• What needs to be done: What is the count of lines below that include "Information"? Reply with nothing else.

(Data excerpts)
· · · ·
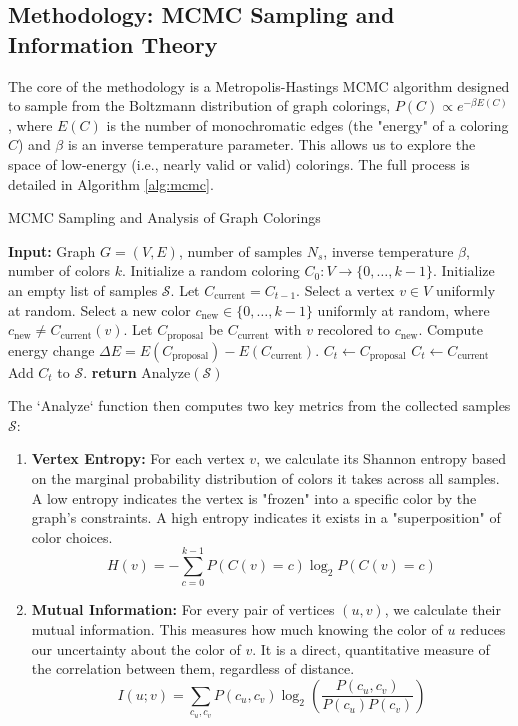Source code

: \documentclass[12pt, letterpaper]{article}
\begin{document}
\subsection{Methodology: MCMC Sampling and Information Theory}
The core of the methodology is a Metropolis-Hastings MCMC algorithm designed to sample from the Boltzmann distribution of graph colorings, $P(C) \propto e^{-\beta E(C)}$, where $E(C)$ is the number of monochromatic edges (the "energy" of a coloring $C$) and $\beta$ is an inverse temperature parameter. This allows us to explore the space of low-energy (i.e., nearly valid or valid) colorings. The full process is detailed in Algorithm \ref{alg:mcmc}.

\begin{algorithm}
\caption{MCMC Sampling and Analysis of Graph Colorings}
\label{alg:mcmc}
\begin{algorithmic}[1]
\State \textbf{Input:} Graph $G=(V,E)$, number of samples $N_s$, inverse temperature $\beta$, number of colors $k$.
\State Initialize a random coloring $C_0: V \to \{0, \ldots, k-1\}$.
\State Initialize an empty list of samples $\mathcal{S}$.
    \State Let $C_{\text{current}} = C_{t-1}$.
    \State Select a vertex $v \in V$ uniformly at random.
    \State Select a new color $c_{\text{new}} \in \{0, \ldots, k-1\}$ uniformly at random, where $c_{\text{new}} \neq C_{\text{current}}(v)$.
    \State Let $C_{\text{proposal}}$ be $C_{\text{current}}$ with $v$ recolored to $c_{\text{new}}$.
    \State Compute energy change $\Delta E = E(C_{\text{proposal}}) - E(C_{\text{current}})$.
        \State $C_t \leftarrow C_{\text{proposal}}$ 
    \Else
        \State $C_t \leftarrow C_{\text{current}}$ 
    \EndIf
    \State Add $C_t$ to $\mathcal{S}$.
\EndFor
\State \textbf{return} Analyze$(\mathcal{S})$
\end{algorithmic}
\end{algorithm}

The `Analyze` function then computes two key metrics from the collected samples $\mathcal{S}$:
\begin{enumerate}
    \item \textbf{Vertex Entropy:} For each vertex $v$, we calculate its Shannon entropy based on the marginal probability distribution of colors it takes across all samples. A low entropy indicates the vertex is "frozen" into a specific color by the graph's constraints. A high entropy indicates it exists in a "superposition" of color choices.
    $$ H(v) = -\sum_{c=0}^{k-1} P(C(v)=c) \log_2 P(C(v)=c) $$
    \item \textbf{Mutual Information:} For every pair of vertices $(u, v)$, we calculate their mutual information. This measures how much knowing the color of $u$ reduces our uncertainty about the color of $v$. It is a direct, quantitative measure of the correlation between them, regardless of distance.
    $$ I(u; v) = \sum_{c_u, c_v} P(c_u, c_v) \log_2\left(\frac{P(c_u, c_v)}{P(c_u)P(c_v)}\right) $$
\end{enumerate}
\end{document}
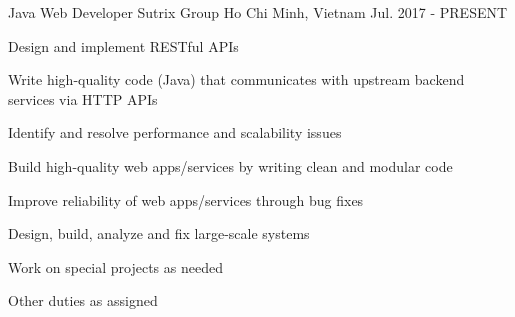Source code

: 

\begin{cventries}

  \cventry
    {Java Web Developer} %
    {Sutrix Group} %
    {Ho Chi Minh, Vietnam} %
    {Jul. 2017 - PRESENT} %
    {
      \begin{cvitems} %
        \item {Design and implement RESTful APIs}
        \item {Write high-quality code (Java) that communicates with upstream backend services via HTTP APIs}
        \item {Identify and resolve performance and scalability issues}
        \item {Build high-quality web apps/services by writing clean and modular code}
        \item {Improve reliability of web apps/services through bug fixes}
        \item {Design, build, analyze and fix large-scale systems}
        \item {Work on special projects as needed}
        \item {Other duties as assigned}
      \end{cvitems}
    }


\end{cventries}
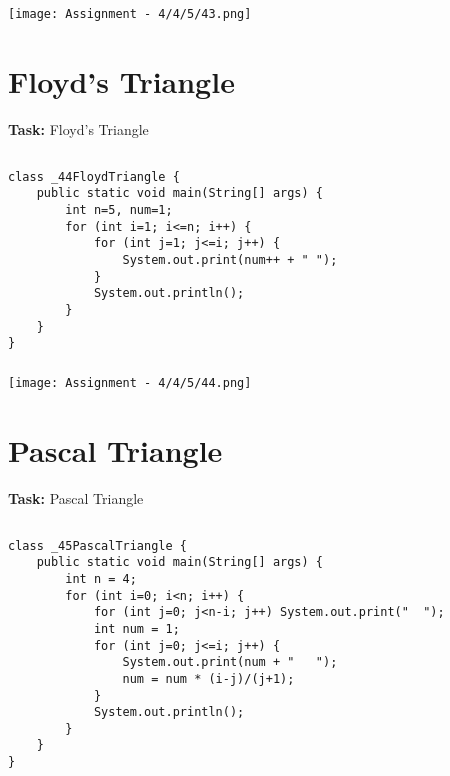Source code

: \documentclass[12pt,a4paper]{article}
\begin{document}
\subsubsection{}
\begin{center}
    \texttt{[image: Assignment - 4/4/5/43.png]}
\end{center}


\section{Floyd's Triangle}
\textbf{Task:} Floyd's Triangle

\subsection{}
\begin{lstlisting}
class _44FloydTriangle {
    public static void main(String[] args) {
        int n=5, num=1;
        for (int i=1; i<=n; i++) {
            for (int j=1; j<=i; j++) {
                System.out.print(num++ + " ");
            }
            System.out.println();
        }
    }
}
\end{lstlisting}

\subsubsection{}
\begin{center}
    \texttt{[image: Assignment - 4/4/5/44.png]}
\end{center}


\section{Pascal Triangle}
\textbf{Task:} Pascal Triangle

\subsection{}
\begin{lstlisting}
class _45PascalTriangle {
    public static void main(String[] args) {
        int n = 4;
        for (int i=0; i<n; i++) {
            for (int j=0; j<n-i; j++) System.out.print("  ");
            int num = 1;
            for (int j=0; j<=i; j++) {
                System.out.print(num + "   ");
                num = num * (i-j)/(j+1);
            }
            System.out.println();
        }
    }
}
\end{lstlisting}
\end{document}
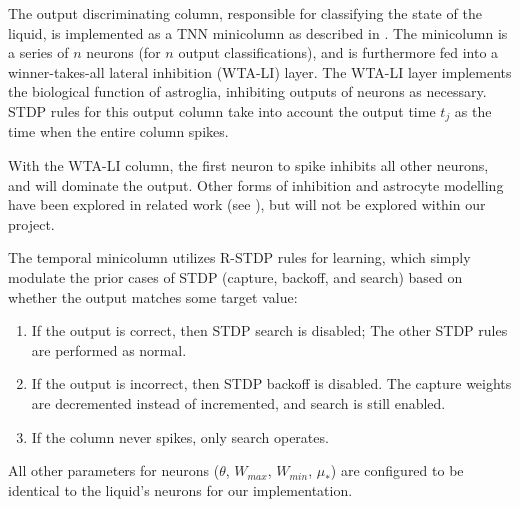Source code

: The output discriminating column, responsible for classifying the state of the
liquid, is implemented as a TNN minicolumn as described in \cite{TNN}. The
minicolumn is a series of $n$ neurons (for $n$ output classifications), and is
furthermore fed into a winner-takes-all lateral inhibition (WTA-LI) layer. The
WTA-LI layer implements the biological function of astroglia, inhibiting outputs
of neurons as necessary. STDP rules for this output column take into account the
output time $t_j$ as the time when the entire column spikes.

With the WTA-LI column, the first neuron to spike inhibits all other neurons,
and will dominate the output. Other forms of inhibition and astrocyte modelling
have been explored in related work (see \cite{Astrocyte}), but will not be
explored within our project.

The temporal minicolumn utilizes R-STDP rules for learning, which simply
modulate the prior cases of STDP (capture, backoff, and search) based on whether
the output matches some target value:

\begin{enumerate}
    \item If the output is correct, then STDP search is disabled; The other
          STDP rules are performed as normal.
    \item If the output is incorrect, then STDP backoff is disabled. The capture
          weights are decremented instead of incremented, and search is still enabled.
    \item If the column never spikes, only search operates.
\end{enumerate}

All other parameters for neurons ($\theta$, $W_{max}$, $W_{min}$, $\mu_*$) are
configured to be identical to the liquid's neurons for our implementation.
· · · ·
• Solution for this exercise: 2